» WORK REQUEST
In the records below, the line with "of his master, Frederick" opens the range and the line with "succeeded in protecting" closes it; print that range exactly and nothing else.

» EXCERPTED DATA
____________
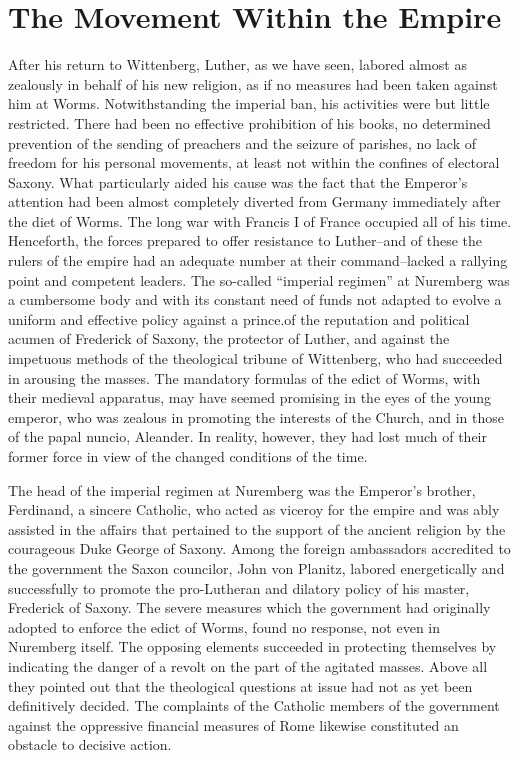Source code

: \section{The Movement Within the Empire}

After his return to Wittenberg, Luther, as we have seen, labored
almost as zealously in behalf of his new religion, as if no measures
had been taken against him at Worms. Notwithstanding the imperial
ban, his activities were but little restricted. There had been no effective
prohibition of his books, no determined prevention of the
sending of preachers and the seizure of parishes, no lack of freedom
for his personal movements, at least not within the confines of
electoral Saxony. What particularly aided his cause was the fact
that the Emperor’s attention had been almost completely diverted
from Germany immediately after the diet of Worms. The long war
with Francis I of France occupied all of his time. Henceforth, the
forces prepared to offer resistance to Luther--and of these the rulers
of the empire had an adequate number at their command--lacked
a rallying point and competent leaders. The so-called “imperial
regimen” at Nuremberg was a cumbersome body and with its constant need
of funds not adapted to evolve a uniform and effective
policy against a prince.of the reputation and political acumen of
Frederick of Saxony, the protector of Luther, and against the impetuous
methods of the theological tribune of Wittenberg, who had
succeeded in arousing the masses. The mandatory formulas of the
edict of Worms, with their medieval apparatus, may have seemed
promising in the eyes of the young emperor, who was zealous in
promoting the interests of the Church, and in those of the papal
nuncio, Aleander. In reality, however, they had lost much of their
former force in view of the changed conditions of the time.

The head of the imperial regimen at Nuremberg was the Emperor’s
brother, Ferdinand, a sincere Catholic, who acted as viceroy for the
empire and was ably assisted in the affairs that pertained to the support
of the ancient religion by the courageous Duke George of
Saxony. Among the foreign ambassadors accredited to the government the
Saxon councilor, John von Planitz, labored energetically
and successfully to promote the pro-Lutheran and dilatory policy
of his master, Frederick of Saxony. The severe measures which
the government had originally adopted to enforce the edict of
Worms, found no response, not even in Nuremberg itself. The opposing elements
succeeded in protecting themselves by indicating the
danger of a revolt on the part of the agitated masses. Above all
they pointed out that the theological questions at issue had not as
yet been definitively decided. The complaints of the Catholic members of
the government against the oppressive financial measures
of Rome likewise constituted an obstacle to decisive action.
____________
» EXERCISE OUTPUT
of his master, Frederick of Saxony. The severe measures which
the government had originally adopted to enforce the edict of
Worms, found no response, not even in Nuremberg itself. The opposing elements
succeeded in protecting themselves by indicating the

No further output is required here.